- [Work item] Make an exact copy of all the entries, with the pictures left out.

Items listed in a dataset
--

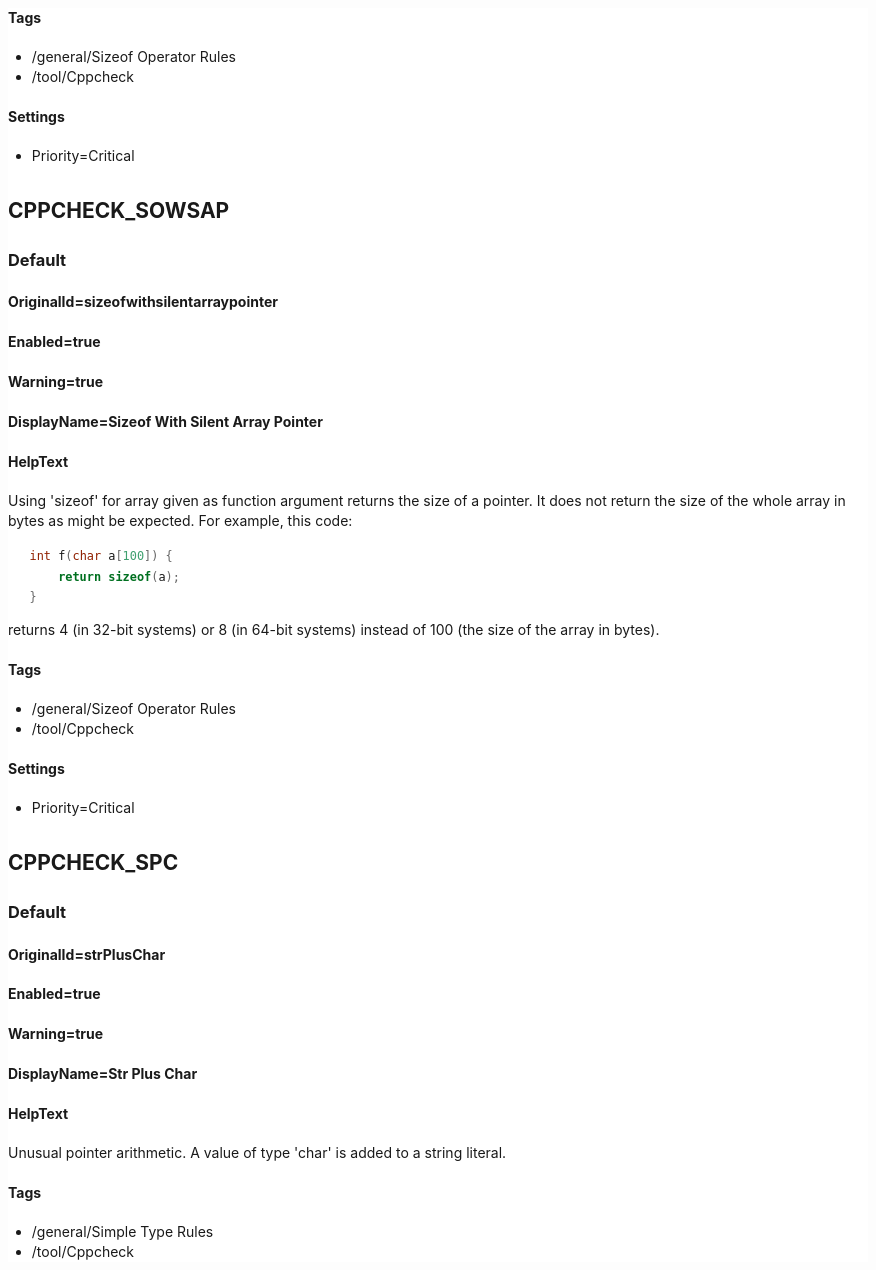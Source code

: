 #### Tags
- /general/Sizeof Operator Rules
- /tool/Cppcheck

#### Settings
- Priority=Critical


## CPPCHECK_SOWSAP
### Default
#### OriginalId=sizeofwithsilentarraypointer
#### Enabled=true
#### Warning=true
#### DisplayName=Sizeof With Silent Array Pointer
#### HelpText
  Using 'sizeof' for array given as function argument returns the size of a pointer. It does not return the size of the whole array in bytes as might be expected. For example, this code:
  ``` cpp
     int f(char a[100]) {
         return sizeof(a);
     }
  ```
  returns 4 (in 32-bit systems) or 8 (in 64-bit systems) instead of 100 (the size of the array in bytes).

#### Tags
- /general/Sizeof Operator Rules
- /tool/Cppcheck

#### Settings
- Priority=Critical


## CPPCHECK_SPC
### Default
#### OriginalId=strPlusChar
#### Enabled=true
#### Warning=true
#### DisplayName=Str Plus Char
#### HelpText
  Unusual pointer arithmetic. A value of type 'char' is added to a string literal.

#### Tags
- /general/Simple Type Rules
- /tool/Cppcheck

--

- [Response area]
Source code

: #### Tags
- /general/Sizeof Operator Rules
- /tool/Cppcheck

#### Settings
- Priority=Critical


## CPPCHECK_SOWSAP
### Default
#### OriginalId=sizeofwithsilentarraypointer
#### Enabled=true
#### Warning=true
#### DisplayName=Sizeof With Silent Array Pointer
#### HelpText
  Using 'sizeof' for array given as function argument returns the size of a pointer. It does not return the size of the whole array in bytes as might be expected. For example, this code:
  ``` cpp
     int f(char a[100]) {
         return sizeof(a);
     }
  ```
  returns 4 (in 32-bit systems) or 8 (in 64-bit systems) instead of 100 (the size of the array in bytes).

#### Tags
- /general/Sizeof Operator Rules
- /tool/Cppcheck

#### Settings
- Priority=Critical


## CPPCHECK_SPC
### Default
#### OriginalId=strPlusChar
#### Enabled=true
#### Warning=true
#### DisplayName=Str Plus Char
#### HelpText
  Unusual pointer arithmetic. A value of type 'char' is added to a string literal.

#### Tags
- /general/Simple Type Rules
- /tool/Cppcheck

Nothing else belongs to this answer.